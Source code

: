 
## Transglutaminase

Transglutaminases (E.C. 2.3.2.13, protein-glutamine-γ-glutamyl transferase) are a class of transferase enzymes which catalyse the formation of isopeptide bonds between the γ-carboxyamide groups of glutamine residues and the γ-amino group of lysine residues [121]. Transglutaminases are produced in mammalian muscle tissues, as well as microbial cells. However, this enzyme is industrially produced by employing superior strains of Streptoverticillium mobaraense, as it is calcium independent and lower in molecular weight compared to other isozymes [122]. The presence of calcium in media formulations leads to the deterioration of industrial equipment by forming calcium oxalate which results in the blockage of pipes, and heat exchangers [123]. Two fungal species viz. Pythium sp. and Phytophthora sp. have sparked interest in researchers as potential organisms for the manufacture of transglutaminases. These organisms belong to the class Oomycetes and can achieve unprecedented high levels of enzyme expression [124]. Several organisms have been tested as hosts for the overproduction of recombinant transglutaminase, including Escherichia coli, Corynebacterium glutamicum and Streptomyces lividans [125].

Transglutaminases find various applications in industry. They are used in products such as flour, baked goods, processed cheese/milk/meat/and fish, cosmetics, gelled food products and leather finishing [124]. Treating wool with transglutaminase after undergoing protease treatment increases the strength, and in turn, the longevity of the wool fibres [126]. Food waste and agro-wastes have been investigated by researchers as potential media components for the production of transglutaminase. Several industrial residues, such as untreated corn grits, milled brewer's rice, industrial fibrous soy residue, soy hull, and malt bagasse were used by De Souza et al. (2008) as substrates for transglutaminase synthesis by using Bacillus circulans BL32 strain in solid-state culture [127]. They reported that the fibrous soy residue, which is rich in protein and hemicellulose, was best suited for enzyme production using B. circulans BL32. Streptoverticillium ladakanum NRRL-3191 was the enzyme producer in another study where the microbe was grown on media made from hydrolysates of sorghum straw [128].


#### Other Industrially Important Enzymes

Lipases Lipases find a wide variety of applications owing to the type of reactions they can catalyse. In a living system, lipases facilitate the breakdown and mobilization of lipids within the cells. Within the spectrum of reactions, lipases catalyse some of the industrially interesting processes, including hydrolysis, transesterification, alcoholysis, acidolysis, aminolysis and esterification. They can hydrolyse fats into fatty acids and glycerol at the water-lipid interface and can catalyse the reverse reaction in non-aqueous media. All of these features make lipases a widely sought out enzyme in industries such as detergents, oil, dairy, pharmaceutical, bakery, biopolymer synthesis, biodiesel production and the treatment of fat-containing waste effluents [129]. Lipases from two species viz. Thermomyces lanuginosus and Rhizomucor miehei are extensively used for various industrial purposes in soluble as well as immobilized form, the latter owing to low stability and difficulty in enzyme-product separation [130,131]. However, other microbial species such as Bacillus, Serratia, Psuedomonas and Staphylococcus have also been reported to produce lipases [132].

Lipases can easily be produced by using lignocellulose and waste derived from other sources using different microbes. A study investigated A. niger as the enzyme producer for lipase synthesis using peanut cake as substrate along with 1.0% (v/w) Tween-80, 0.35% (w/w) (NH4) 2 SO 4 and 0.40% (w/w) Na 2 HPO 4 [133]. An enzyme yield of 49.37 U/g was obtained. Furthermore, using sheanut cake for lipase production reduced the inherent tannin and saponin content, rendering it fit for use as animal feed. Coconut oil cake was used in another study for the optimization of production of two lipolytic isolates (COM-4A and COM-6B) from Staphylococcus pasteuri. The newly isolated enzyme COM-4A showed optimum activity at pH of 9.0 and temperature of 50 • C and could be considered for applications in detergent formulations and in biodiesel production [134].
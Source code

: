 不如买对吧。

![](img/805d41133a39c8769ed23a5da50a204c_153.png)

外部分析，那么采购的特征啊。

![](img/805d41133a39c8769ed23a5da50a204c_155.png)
★ ★ ★ ★
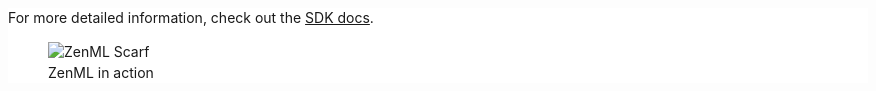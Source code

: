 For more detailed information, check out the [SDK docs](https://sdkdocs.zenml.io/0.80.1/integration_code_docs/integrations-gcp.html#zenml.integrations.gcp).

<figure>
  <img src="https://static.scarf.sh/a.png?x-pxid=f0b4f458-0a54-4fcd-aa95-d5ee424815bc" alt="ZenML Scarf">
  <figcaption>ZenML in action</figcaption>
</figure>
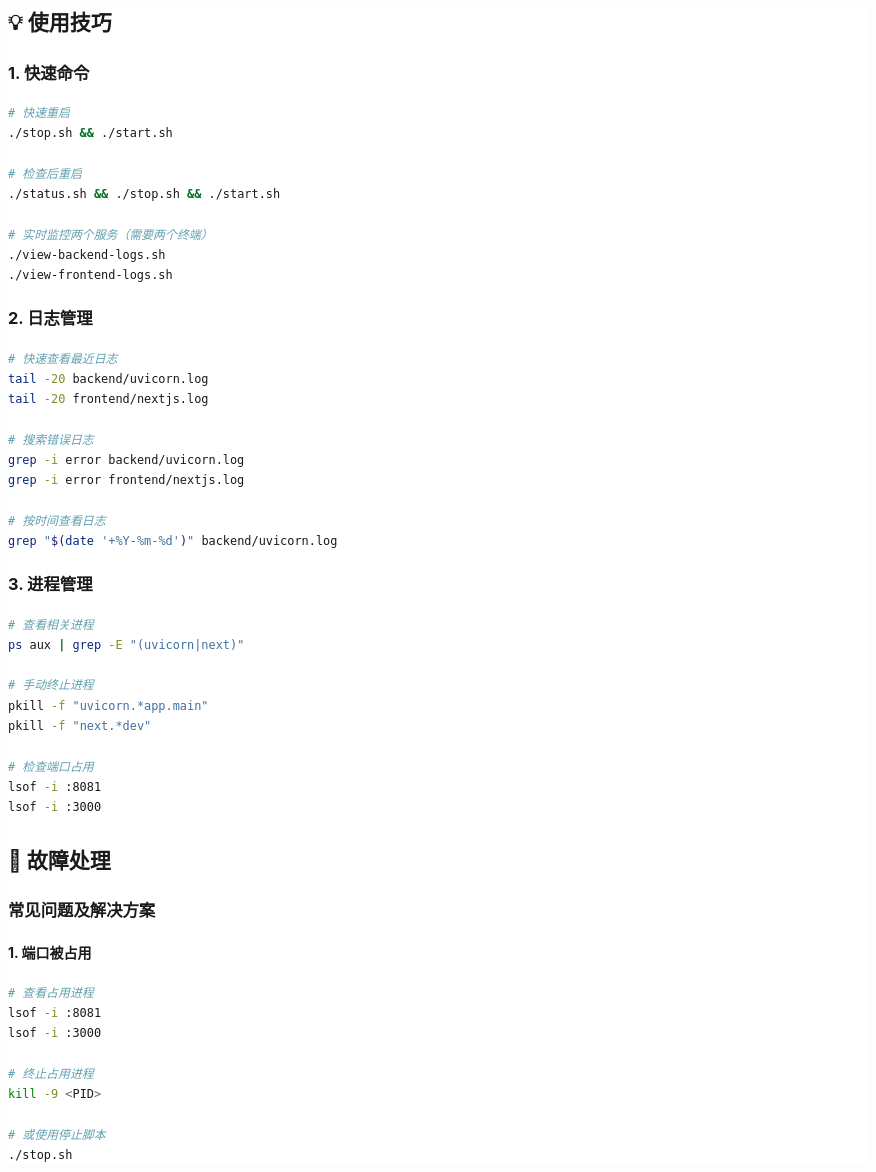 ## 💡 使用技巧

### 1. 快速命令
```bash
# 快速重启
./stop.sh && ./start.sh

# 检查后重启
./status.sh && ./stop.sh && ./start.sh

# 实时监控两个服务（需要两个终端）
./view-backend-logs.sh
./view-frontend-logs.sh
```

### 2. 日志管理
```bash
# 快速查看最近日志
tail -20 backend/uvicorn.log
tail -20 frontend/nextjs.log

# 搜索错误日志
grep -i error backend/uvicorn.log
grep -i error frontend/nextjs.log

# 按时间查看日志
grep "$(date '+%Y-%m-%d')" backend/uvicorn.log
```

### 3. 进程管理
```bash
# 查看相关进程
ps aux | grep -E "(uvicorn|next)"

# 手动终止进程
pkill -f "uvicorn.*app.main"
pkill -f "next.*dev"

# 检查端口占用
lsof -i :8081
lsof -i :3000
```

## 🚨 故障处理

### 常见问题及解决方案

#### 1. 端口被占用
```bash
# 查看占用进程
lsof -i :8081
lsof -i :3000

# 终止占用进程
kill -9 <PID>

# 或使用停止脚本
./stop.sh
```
★ ★ ★ ★
▶ [Exercise]:
Within the records above, find every line holding the word "logs" and give the total as a bare number.

▶ [Result of the exercise]:
2